Production paused

STV saves £10m in costs as virus impacts advertising

Liar STV

Liar: one of a number of drama productions

STV is expecting a big hit to its advertising revenue because of the coronavirus outbreak and has instigated a series of cost-cutting measures that will retain £10 million in the business.

This includes cancellation of its final dividend payment and delaying capital expenditure.
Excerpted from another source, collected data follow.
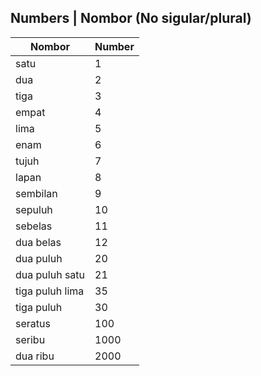 ## Numbers | Nombor (No sigular/plural)

|    Nombor   | Number  |
|    ---      | ---     |
| satu        | 1       |
| dua         | 2       |
| tiga        | 3       |
| empat       | 4       |
| lima        | 5       | 
| enam        | 6       |
| tujuh       | 7       |
| lapan       | 8       |
| sembilan    | 9       |
| sepuluh     | 10      |
| sebelas     | 11      |
| dua belas   | 12      |
| dua puluh   | 20      |
| dua puluh satu  | 21      |
| tiga puluh lima | 35      |
| tiga puluh  | 30      |
| seratus     | 100     |
| seribu      | 1000    |
| dua ribu    | 2000    |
It has also halted filming of some its popular programmes.

“We are very focused on cash and have already taken steps to reduce costs and cash commitments,” said the company in a trading update.

“National programming costs will reduce in line with any reduction in revenues (thanks to our unique variable cost model) and we have identified a further £2m of other cost savings across the business for 2020, along with c.£2.5m of cash savings from delayed capital expenditure.”

The board said it is no longer recommending a final dividend of 14.7p per share for the year ended 31 December and this will no longer be paid, conserving a further £5.5m.

“We recognise how important the dividend is to our shareholders and the board will revisit the position for future dividends once there is greater clarity on the impact of COVID-19 on the business,” said the company.

We guided to single digit revenue growth in regional advertising for 2020 and this now looks challenging

– STV update

“Taken together these actions will ensure that at least an additional £10m of cash (over and above current cash balances) is retained within the business in the short to medium term.”

On the impact of the lockdown on advertising, it said: “The new restrictions implemented by Government are…having an increasing impact on our advertising revenues across a range of categories, both nationally and regionally, and national forecasts have deteriorated for March and April.

“In our preliminary results announcement on 10 March we guided to single digit revenue growth in regional advertising for 2020 and this now looks challenging.”

Offsetting this it is the long-standing arrangement with ITV whereby programming costs (60% of cost base) vary in line with national advertising revenues. Therefore, if national advertising is down 10%, STV’s programming costs also reduce by 10%, protecting its broadcast profit margins.